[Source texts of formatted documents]
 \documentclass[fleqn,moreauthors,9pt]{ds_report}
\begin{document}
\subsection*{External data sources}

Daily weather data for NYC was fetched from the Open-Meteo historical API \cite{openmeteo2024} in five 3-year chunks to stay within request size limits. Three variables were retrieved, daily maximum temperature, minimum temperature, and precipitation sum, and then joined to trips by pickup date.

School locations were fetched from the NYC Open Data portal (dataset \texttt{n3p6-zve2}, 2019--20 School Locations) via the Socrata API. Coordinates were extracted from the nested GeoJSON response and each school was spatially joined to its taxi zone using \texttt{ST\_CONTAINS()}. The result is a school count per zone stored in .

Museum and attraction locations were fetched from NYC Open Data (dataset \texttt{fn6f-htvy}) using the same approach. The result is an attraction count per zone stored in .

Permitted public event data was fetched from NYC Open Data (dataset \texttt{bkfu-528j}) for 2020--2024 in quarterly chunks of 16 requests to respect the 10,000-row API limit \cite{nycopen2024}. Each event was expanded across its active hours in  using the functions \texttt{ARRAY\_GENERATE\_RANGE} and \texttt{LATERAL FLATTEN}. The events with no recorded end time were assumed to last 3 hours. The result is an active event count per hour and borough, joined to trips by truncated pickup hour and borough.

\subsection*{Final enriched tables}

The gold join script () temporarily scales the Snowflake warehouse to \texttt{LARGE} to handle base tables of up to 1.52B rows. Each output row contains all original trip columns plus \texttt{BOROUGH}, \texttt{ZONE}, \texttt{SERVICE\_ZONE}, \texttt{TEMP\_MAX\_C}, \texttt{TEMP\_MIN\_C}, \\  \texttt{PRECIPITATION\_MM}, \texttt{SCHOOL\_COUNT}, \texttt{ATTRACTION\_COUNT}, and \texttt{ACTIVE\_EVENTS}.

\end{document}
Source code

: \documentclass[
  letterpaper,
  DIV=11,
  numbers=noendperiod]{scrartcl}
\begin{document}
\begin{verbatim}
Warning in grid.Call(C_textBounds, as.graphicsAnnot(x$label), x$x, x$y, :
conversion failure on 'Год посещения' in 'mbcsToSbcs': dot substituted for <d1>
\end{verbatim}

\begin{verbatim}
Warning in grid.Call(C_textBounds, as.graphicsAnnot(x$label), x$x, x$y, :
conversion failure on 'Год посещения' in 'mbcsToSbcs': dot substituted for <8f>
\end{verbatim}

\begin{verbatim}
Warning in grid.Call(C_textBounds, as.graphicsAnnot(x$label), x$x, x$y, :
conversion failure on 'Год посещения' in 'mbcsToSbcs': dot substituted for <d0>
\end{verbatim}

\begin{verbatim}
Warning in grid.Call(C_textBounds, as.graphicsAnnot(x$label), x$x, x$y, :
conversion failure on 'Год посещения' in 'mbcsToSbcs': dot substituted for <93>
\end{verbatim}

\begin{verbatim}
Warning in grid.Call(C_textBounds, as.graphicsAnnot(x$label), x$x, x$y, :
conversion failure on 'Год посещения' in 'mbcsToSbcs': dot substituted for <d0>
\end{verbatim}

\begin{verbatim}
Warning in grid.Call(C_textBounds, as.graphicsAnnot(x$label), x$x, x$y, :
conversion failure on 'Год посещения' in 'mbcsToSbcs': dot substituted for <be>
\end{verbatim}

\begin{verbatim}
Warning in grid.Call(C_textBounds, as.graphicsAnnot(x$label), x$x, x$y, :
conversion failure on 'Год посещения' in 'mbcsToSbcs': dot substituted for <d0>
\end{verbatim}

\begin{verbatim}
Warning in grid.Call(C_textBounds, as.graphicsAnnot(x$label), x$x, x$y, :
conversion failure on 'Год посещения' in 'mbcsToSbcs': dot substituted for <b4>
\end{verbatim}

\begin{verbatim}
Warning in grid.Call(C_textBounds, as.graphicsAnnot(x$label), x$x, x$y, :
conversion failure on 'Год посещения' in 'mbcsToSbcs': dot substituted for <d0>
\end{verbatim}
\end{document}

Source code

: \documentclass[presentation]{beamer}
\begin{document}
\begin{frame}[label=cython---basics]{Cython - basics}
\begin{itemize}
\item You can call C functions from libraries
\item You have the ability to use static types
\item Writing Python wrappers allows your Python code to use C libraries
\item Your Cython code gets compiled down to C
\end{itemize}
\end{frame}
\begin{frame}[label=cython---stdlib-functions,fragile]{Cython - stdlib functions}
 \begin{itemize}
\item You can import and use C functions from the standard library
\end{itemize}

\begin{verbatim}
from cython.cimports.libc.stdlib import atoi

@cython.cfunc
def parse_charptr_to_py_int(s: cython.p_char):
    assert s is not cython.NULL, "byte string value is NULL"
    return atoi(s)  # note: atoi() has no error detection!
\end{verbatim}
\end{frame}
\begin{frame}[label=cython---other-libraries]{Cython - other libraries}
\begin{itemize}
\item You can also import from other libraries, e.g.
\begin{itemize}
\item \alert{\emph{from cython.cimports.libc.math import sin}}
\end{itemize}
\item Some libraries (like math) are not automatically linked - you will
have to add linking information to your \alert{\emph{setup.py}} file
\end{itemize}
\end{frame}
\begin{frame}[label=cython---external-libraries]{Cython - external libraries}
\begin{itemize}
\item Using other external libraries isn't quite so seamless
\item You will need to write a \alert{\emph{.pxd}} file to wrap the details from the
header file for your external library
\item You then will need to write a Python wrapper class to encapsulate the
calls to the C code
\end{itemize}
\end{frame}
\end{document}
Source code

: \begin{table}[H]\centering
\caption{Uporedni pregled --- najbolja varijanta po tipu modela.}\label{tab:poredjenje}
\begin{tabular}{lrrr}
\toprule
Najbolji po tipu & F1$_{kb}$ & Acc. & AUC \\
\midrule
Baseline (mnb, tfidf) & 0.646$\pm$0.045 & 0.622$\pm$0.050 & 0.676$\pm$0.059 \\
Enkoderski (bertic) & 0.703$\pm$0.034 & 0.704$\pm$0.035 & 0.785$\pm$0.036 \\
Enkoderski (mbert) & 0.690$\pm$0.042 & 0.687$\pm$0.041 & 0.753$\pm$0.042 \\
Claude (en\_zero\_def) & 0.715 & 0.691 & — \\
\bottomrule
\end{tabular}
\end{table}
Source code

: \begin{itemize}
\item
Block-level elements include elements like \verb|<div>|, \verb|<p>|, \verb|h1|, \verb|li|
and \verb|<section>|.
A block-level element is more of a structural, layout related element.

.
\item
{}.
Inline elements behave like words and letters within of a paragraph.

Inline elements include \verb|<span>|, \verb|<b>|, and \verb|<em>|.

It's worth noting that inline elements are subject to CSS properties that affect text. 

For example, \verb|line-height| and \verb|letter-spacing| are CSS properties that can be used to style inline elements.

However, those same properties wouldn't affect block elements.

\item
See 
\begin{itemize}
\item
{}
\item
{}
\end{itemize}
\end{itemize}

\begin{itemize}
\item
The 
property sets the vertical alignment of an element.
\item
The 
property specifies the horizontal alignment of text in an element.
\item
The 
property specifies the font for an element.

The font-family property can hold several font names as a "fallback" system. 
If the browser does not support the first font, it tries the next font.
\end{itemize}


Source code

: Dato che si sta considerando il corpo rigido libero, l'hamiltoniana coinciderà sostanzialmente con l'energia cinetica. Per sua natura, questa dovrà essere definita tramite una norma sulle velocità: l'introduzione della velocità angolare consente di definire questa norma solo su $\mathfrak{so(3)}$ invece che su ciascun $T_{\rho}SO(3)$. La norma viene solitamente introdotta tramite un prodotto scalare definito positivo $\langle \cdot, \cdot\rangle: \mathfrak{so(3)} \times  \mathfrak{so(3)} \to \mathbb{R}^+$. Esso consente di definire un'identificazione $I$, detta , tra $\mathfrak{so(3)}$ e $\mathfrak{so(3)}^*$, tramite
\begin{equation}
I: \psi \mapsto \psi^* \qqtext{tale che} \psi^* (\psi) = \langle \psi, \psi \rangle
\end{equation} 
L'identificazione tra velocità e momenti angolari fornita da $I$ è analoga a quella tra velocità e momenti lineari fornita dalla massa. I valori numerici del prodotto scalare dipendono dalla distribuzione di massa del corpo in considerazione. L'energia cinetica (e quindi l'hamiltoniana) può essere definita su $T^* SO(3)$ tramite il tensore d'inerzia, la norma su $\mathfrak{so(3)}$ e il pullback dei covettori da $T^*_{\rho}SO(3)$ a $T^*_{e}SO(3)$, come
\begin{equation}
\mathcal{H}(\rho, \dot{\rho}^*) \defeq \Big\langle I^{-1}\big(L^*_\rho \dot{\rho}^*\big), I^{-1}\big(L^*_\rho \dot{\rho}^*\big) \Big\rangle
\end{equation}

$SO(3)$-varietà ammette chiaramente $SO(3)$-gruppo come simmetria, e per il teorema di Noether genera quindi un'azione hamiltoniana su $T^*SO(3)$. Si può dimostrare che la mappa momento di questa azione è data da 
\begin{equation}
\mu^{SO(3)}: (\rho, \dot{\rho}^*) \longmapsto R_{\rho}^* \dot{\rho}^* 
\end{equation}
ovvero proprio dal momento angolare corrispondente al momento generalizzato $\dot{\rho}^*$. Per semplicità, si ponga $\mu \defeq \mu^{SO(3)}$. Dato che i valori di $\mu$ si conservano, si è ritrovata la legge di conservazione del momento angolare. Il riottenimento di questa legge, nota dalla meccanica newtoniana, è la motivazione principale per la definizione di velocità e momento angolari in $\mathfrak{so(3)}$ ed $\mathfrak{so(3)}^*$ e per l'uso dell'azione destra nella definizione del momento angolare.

• [Assigned task]: Which lines of the data include the string "tables"? Find them and copy each one.

• [Completed exercise]:
\subsection*{Final enriched tables}
The gold join script () temporarily scales the Snowflake warehouse to \texttt{LARGE} to handle base tables of up to 1.52B rows. Each output row contains all original trip columns plus \texttt{BOROUGH}, \texttt{ZONE}, \texttt{SERVICE\_ZONE}, \texttt{TEMP\_MAX\_C}, \texttt{TEMP\_MIN\_C}, \\  \texttt{PRECIPITATION\_MM}, \texttt{SCHOOL\_COUNT}, \texttt{ATTRACTION\_COUNT}, and \texttt{ACTIVE\_EVENTS}.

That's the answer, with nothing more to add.